The sound of video games being played in the background as I sipped my strawberry margarita at Dave & Buster’s on a Friday night. My family decided to go out for dinner, as part of a tradition; we all have busy schedules so having dinner together is something we have been doing for years in order to ensure we get to spend time together.
As we sat eating, drinking, laughing and joking, I never imagined it would be our last time having dinner out together for a long time.
Alone time is not something I was able to get while living in a house with four other people.
A year ago, I chose to move out of my parent’s house to live on my own. When I first moved out, I welcomed the thought of having endless alone time, but that feeling quickly faded two weeks into being self-quarantined.
Since the Illinois stay-at-home order took effect, I have been living in isolation, unable to have face to face communication with my family and friends. Quarantine has not been easy for someone like me who is single with no kids and lives alone. I often find myself feeling lonely and sad because I am unable to spend in-person time with my family. Of course, I have video or audio calls with them almost every day, but it is not the same as being able to physically see and touch them.

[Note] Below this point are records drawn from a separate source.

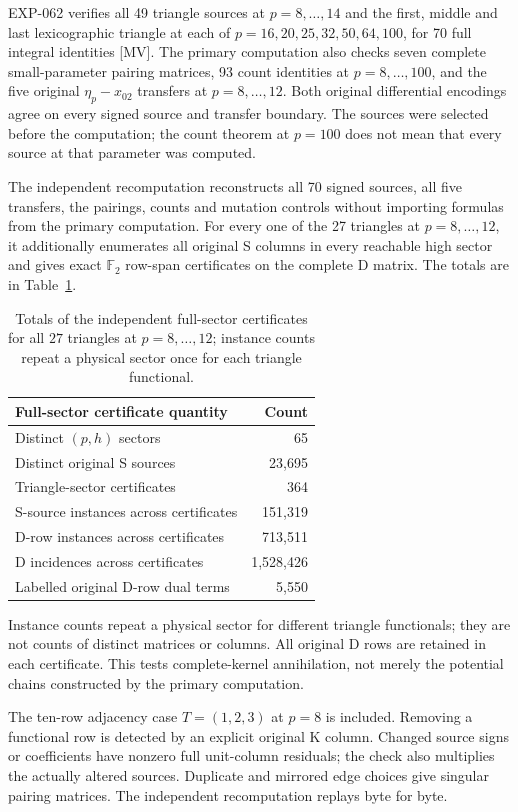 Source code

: \documentclass[11pt]{article}
\theoremstyle{definition}
\theoremstyle{remark}
\begin{document}
EXP-062 verifies all 49 triangle sources at $p=8,\ldots,14$ and the
first, middle and last lexicographic triangle at each of
$p=16,20,25,32,50,64,100$, for 70 full integral identities [MV].
The primary computation also checks seven complete small-parameter pairing
matrices, 93 count identities at $p=8,\ldots,100$, and the five original
$\eta_p-x_{02}$ transfers at $p=8,\ldots,12$. Both original
differential encodings agree on every signed source and transfer boundary.
The sources were selected before the computation; the count theorem at
$p=100$ does not mean that every source at that parameter was computed.

The independent recomputation reconstructs all 70 signed sources, all five
transfers, the pairings, counts and mutation controls without importing
formulas from the primary computation. For every one of the 27 triangles at
$p=8,\ldots,12$, it additionally enumerates all original S columns
in every reachable high sector and gives exact $\mathbb F_2$ row-span
certificates on the complete D matrix. The totals are in Table~\ref{tab:sectorcert}.
\begin{table}[t]
\centering\small
\begin{tabular}{lr}
\toprule
Full-sector certificate quantity & Count\\
\midrule
Distinct $(p,h)$ sectors & 65\\
Distinct original S sources & 23,695\\
Triangle-sector certificates & 364\\
S-source instances across certificates & 151,319\\
D-row instances across certificates & 713,511\\
D incidences across certificates & 1,528,426\\
Labelled original D-row dual terms & 5,550\\
\bottomrule
\end{tabular}
\caption{Totals of the independent full-sector certificates for all $27$ triangles at $p=8,\ldots,12$;
instance counts repeat a physical sector once for each triangle functional.}
\label{tab:sectorcert}
\end{table}
Instance counts repeat a physical sector for different triangle functionals;
they are not counts of distinct matrices or columns. All original D rows
are retained in each certificate. This tests complete-kernel annihilation,
not merely the potential chains constructed by the primary computation.

The ten-row adjacency case $T=(1,2,3)$ at $p=8$ is included. Removing
a functional row is detected by an explicit original K column. Changed
source signs or coefficients have nonzero full unit-column residuals;
the check also multiplies the actually altered sources. Duplicate
and mirrored edge choices give singular pairing matrices. The independent
recomputation replays byte for byte.
\end{document}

I keep using the word “family,” and I’m sure you are wondering who makes up my family at this point. My family consists of my mom, dad, older sister, older brother, younger brother, my nephew and brother in law. Growing up, I never had to face any situation alone because I have always had my family by side.
Living in quarantine is the first time in my life I have felt completely alone.
My life in quarantine has had some noticeably negative effects on my physical, mental and cognitive health.
Since January of this year I have been working full time as an administrative assistant at a hair restoration salon and attending graduate school full time, making my pre-COVID life very busy. I currently do both from home while in quarantine, but the only difference is my lack of focus. I have a much harder time getting my mind to focus on a school or work-related task, which makes my brain feel like it is burning out quicker than usual.
The uncertainty of the current pandemic has caused my anxiety to increase, which leads to many restless nights. The lack of sleep is causing my body and mind to feel lazy even when I know I have important tasks to complete.
Before quarantine, my world was so big. I would spend my free time doing my favorite activities; having spa days, going on shopping trips, attending rooftop bars, and traveling. During quarantine, my world has shrunk down to the confined space of my small one-bedroom apartment. My free time is now spent going to the grocery store for food, household items and gassing up my car so that I can travel back and forth to the grocery store.
Life in quarantine is nothing compared to my life before quarantine, but I am going to make the best of it until it is safe enough to go back to life as I knew it before COVID-19.